Come già detto nel thread dell'andata, non è assolutamente paragonabile a quello visto alla Juve, pur restando un ottimo giocatore.


----------



## Tifo'o (18 Aprile 2017)

Vergognoso comunq.. Casemiro ha fatto 1000 falli


----------



## Chrissonero (18 Aprile 2017)

Ufffff ancora questi maledetti spagnoli, incredibile la aiuta che hanno quando stanno male, rosso per Vidal e nulla per Casemiro..


----------



## David Gilmour (18 Aprile 2017)

Vidal le partite le finiva solo alla Juve. 
E se sbattono fuori Ancelotti sono pure contento, servo di B&G.


----------



## mefisto94 (18 Aprile 2017)

Quanto mi piace Asensio...

Gran bel giocatore.


----------



## Tifo'o (18 Aprile 2017)

Pazzesco SImeone comq


----------



## ralf (18 Aprile 2017)

Atletico Madrid prima semifinalista.


----------



## juventino (18 Aprile 2017)

*Atletico Madrid prima semifinalista.*


----------



## juventino (18 Aprile 2017)

Supplementari a Madrid, non l'avrei mai immaginato. Il Bayern deve resistere e sperare nei rigori.


----------



## Hellscream (18 Aprile 2017)

Espulsione comunque totalmente inventata


----------



## L.Prandtl (18 Aprile 2017)

David Gilmour ha scritto:


> Vidal le partite le finiva solo alla Juve.
> E se sbattono fuori Ancelotti sono pure contento, servo di B&G.



Ma la stai vedendo la partita?
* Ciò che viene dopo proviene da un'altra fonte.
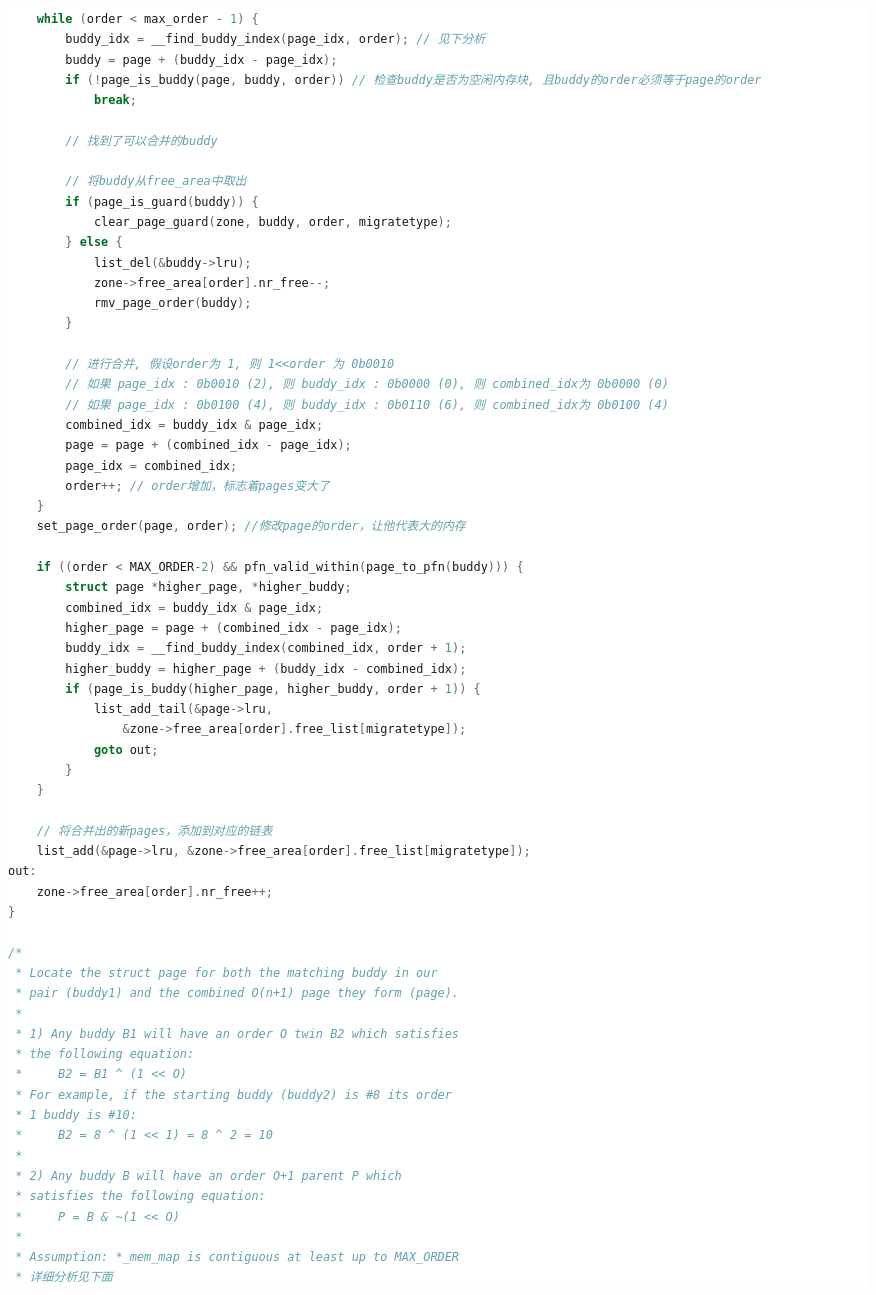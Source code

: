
 ```c
	while (order < max_order - 1) {
		buddy_idx = __find_buddy_index(page_idx, order); // 见下分析
		buddy = page + (buddy_idx - page_idx);
		if (!page_is_buddy(page, buddy, order)) // 检查buddy是否为空闲内存块, 且buddy的order必须等于page的order
			break;

		// 找到了可以合并的buddy
		
		// 将buddy从free_area中取出
		if (page_is_guard(buddy)) {
			clear_page_guard(zone, buddy, order, migratetype);
		} else {
			list_del(&buddy->lru);
			zone->free_area[order].nr_free--;
			rmv_page_order(buddy);
		}

		// 进行合并, 假设order为 1, 则 1<<order 为 0b0010
		// 如果 page_idx : 0b0010 (2), 则 buddy_idx : 0b0000 (0), 则 combined_idx为 0b0000 (0)
		// 如果 page_idx : 0b0100 (4), 则 buddy_idx : 0b0110 (6), 则 combined_idx为 0b0100 (4)
		combined_idx = buddy_idx & page_idx;
		page = page + (combined_idx - page_idx);
		page_idx = combined_idx;
		order++; // order增加，标志着pages变大了
	}
	set_page_order(page, order); //修改page的order，让他代表大的内存

	if ((order < MAX_ORDER-2) && pfn_valid_within(page_to_pfn(buddy))) {
		struct page *higher_page, *higher_buddy;
		combined_idx = buddy_idx & page_idx;
		higher_page = page + (combined_idx - page_idx);
		buddy_idx = __find_buddy_index(combined_idx, order + 1);
		higher_buddy = higher_page + (buddy_idx - combined_idx);
		if (page_is_buddy(higher_page, higher_buddy, order + 1)) {
			list_add_tail(&page->lru,
				&zone->free_area[order].free_list[migratetype]);
			goto out;
		}
	}

	// 将合并出的新pages，添加到对应的链表
	list_add(&page->lru, &zone->free_area[order].free_list[migratetype]);
out:
	zone->free_area[order].nr_free++;
}

/*
 * Locate the struct page for both the matching buddy in our
 * pair (buddy1) and the combined O(n+1) page they form (page).
 *
 * 1) Any buddy B1 will have an order O twin B2 which satisfies
 * the following equation:
 *     B2 = B1 ^ (1 << O)
 * For example, if the starting buddy (buddy2) is #8 its order
 * 1 buddy is #10:
 *     B2 = 8 ^ (1 << 1) = 8 ^ 2 = 10
 *
 * 2) Any buddy B will have an order O+1 parent P which
 * satisfies the following equation:
 *     P = B & ~(1 << O)
 *
 * Assumption: *_mem_map is contiguous at least up to MAX_ORDER
 * 详细分析见下面
```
Espulsione totalmente inventata di Vidal


----------



## Tifo'o (18 Aprile 2017)

Simeone con quelle mezze calzette ha portato l'Atletico in 3 semifinali


----------



## admin (18 Aprile 2017)

Quasi gol di Assenzio


----------



## Chrissonero (18 Aprile 2017)

Ancora Casemiro!!! Strano vedere altro SCANDALO in spagna.. un minuto dopo per la stessa simulazione anmonisce Robben, questo Casay e vergognoso..


----------



## Tifo'o (18 Aprile 2017)

Partita non normale comq


----------



## kolao95 (18 Aprile 2017)

Madonna che parata!


----------



## Tifo'o (18 Aprile 2017)

Chrissonero ha scritto:


> Ancora Casemiro!!! Strano vedere altro SCANDALO in spagna..



Doveva gia essere espulso


----------



## juventino (18 Aprile 2017)

Il Bayern deve fare un monumento a Neuer se è ancora in corsa.


----------



## BossKilla7 (18 Aprile 2017)

Se il Real viene sbattuto fuori rido fino al 2019


----------



## Chrissonero (18 Aprile 2017)

Tifo'o ha scritto:


> Partita non normale comq



Definirla "non normale" mi risulta bizarro..


----------



## ralf (18 Aprile 2017)

Cristina.


----------



## Tifo'o (18 Aprile 2017)

Partita truccata comq


----------



## Tifo'o (18 Aprile 2017)

Solo in 11 vs 10 potevano passare


----------



## admin (18 Aprile 2017)

*Ronaldo 2-2

Real in semifinale*


----------



## ralf (18 Aprile 2017)

Era offside...


----------



## Roten1896 (18 Aprile 2017)

fuorigioco


----------



## Tifo'o (18 Aprile 2017)

Mamma mia ragazzi che furto con scasso. La JUVE domani deve stare attenta


----------



## juventino (18 Aprile 2017)

Ancora non è finita, al Bayern basta sempre fare un altro gol per passare.


----------



## Chrissonero (18 Aprile 2017)

BossKilla7 ha scritto:


> Se il Real viene sbattuto fuori rido fino al 2019



IMPOSSIBILE! In champions C'e un sistema pro-spagna, dopo quello visto in Barcelona-PSG anche oggi mi vergogno della UEFA Champions league.


----------



## admin (18 Aprile 2017)

Almeno Guardiola in semifinale era arrivato.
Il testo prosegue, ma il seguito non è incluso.